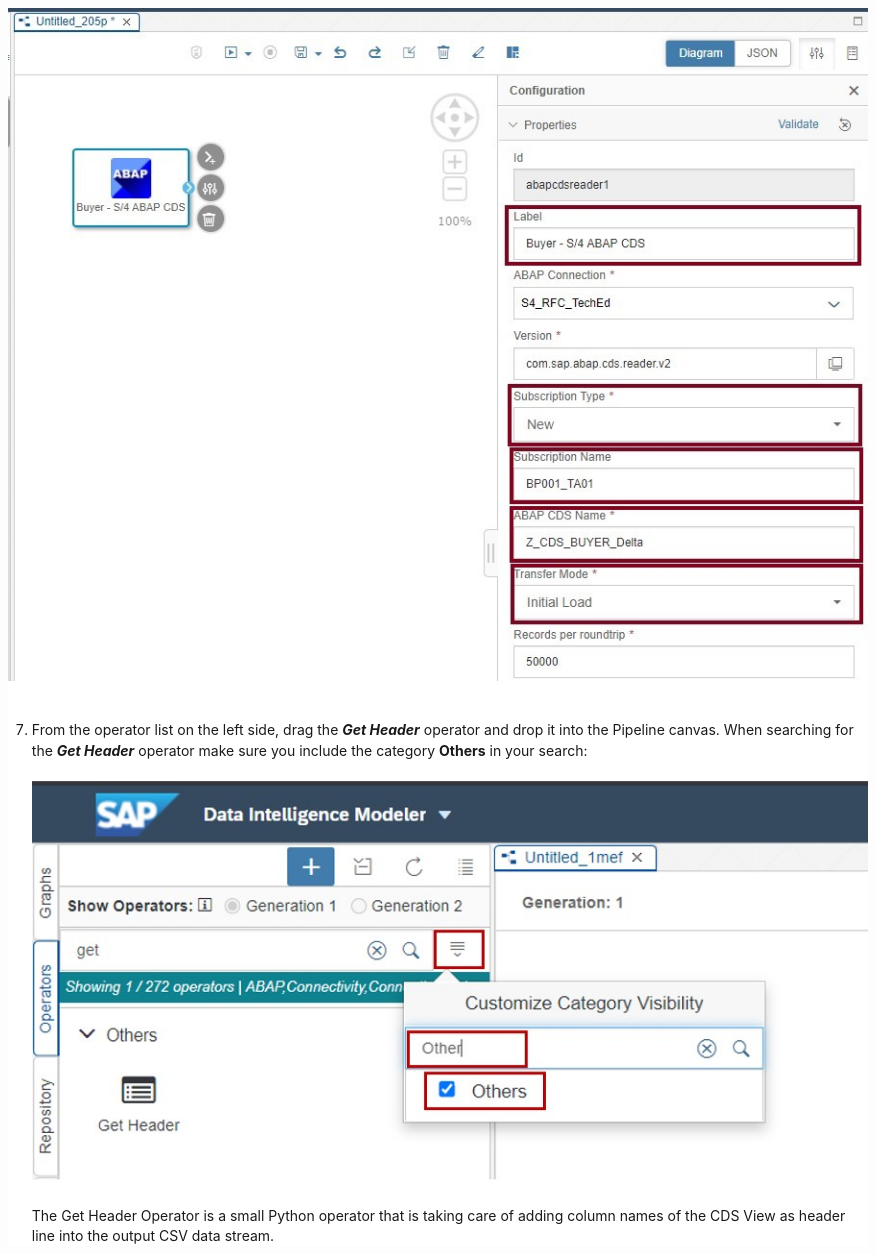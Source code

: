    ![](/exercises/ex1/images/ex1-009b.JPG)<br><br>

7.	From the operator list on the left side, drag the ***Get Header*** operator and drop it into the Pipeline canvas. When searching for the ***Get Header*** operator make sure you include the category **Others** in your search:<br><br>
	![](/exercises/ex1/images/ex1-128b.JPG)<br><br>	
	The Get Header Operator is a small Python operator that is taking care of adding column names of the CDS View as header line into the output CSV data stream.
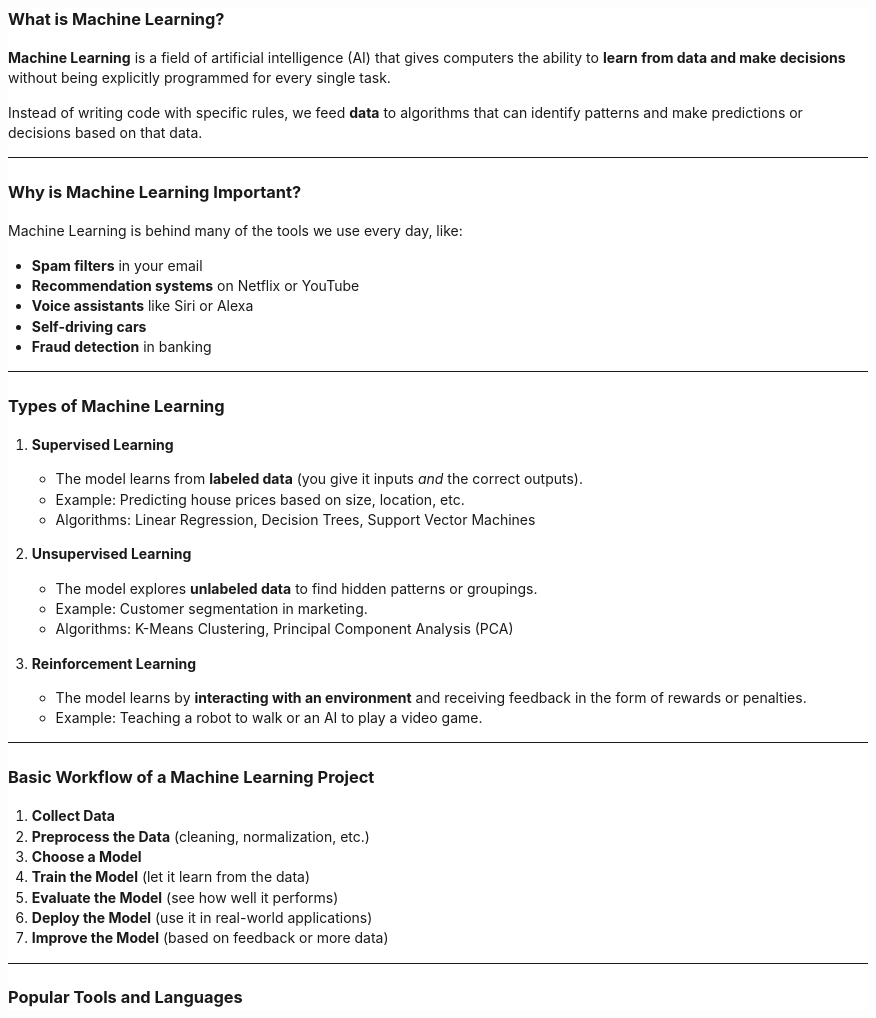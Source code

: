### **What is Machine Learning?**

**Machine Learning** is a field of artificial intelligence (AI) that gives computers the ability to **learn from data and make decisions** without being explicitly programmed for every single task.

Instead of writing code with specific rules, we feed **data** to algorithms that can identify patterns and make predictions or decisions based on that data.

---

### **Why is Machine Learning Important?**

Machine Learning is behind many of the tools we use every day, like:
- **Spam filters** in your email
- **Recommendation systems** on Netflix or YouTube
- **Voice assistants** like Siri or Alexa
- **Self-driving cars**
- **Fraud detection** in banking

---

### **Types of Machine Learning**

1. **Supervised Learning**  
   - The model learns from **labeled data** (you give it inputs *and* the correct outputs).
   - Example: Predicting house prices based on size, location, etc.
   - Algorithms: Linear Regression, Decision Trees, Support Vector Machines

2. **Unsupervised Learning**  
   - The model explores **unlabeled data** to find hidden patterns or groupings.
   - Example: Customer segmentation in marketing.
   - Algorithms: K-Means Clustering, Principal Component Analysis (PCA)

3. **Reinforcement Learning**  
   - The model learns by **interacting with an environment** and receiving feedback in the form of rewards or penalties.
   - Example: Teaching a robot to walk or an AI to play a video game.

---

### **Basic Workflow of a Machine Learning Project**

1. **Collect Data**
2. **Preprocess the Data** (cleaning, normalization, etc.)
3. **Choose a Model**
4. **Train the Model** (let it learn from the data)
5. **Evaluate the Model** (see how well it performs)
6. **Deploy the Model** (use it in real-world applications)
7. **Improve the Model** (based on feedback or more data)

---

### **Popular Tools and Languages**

----------------------------------------

Your goal –
Copy each line of the listing that includes "every".

Task answer –
**Machine Learning** is a field of artificial intelligence (AI) that gives computers the ability to **learn from data and make decisions** without being explicitly programmed for every single task.
Machine Learning is behind many of the tools we use every day, like:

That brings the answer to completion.